By John Hodge. New Theatre, Newtown, NSW. June 4 – July 6, 2019
Reviewed : 5 June 2019
Collaborators is a black comedy based on the writer’s imagining of Russian writer Mikhail Bulgakov’s relationship with the tyrannical Soviet leader Joseph Stalin, who covered his ‘reign’ of terror and mass executions with a charismatic appeal that somehow inspired trust. Playwright John Hodge, of Trainspotting fame, tells the story through a dream the ailing Bulgakov has after a production of his play about the death of Moliere. In the ‘dream’, Stalin wilily encourages him to write a play about his early life, then takes over the writing himself.

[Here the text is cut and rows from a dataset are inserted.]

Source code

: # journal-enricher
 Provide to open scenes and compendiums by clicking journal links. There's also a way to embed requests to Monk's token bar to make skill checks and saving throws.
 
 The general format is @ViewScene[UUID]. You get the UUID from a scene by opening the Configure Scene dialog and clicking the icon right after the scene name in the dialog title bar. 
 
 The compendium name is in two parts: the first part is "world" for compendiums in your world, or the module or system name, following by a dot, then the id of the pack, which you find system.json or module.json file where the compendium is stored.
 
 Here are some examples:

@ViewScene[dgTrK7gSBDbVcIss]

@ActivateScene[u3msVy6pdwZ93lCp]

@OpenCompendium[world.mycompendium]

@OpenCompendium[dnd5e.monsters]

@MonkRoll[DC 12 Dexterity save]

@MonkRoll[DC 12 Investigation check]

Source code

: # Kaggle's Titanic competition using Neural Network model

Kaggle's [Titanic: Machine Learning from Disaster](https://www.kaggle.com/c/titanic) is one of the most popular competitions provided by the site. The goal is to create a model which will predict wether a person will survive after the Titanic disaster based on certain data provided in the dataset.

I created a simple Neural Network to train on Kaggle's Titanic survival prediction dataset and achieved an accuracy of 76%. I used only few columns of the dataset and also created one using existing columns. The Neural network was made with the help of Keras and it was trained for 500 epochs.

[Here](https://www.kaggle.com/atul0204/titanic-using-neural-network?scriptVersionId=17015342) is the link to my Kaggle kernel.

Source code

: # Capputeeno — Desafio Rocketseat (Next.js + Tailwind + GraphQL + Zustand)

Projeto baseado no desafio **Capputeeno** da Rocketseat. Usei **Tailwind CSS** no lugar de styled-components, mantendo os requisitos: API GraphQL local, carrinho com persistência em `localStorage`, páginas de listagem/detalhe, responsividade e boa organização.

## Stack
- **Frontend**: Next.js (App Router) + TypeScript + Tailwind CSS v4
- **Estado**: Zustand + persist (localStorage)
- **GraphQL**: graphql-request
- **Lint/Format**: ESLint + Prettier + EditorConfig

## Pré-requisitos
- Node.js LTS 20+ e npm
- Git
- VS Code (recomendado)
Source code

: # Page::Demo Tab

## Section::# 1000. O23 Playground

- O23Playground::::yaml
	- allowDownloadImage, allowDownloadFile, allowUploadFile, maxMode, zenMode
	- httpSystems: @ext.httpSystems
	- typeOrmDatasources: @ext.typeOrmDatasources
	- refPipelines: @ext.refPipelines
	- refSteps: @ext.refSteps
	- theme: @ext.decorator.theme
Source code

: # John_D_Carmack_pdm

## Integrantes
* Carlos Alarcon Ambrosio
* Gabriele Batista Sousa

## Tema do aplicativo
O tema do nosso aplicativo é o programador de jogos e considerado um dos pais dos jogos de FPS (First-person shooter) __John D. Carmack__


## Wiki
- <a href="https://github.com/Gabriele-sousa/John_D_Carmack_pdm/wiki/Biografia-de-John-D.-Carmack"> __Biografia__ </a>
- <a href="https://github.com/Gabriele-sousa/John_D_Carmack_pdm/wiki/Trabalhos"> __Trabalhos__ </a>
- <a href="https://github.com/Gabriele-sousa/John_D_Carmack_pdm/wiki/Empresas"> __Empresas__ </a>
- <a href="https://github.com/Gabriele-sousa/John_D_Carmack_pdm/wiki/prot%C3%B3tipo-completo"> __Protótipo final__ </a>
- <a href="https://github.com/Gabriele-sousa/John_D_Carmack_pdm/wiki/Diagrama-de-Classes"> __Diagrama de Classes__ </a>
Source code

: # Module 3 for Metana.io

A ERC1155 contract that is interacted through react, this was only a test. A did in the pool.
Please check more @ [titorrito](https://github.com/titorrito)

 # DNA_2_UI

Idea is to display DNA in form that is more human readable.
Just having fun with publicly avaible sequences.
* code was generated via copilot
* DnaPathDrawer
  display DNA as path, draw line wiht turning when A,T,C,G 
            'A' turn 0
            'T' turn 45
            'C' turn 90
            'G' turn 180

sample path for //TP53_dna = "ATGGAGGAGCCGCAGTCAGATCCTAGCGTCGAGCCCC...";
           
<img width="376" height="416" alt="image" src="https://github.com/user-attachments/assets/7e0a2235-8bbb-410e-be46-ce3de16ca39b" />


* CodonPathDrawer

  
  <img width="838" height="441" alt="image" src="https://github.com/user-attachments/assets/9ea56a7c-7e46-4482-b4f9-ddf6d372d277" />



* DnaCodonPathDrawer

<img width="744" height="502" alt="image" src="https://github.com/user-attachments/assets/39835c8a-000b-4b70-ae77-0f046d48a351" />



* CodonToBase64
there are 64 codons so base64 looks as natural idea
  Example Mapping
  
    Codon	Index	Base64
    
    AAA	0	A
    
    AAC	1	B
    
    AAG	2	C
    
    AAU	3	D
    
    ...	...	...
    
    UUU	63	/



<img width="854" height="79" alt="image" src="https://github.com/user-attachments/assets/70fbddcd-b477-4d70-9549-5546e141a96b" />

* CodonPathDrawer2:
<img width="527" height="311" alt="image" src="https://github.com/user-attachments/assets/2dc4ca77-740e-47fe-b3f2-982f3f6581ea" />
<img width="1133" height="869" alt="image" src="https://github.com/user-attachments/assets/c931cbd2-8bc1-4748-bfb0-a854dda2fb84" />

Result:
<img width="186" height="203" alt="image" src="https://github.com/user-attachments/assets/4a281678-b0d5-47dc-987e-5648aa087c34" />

Through the play, Hodge comments on the ruthlessness of Stalin’s reign of terror and artful deception, which he describes thus: “One of Stalin’s most effective tactics was the use of uncertainty. False reassurance and broken promises were a matter of policy at the highest level.” The devastation he wrought on the land and its people is the core of the play.
Hodge tempers the bleak theme with dark humour, short scenes and a mixture of styles. Director Moira Blumenthal and her creative team accentuate the satirical humour that interlaces the plot. The set, designed by Colleen Cook, is contiguous, with multiple entrances that allow the scenes to run smoothly into each other and encourage the pace that is needed to keep the production buoyant. Martin Kinnane lights it with a film noir smokiness that heightens the fantasy of Hodge’s imagined scenes.
With a cast of fourteen playing over twenty roles, Blumenthal has directed a production that clearly delineates the characters, the fear and uncertainty under which they lived – and Stalin’s ability to captivate and cuckold … just as Richard Cotter does in his portrayal of the Russian leader.
Cotter makes an energetic entrance and sustains it throughout the production. He lures Bulgakov into his magnetic web, mesmerising him with empty promises. Cotter’s fiendish smile, overt gestures, and crafty, quick responses expose the cunning and malice of the character – and explain people’s inability to resist his charm.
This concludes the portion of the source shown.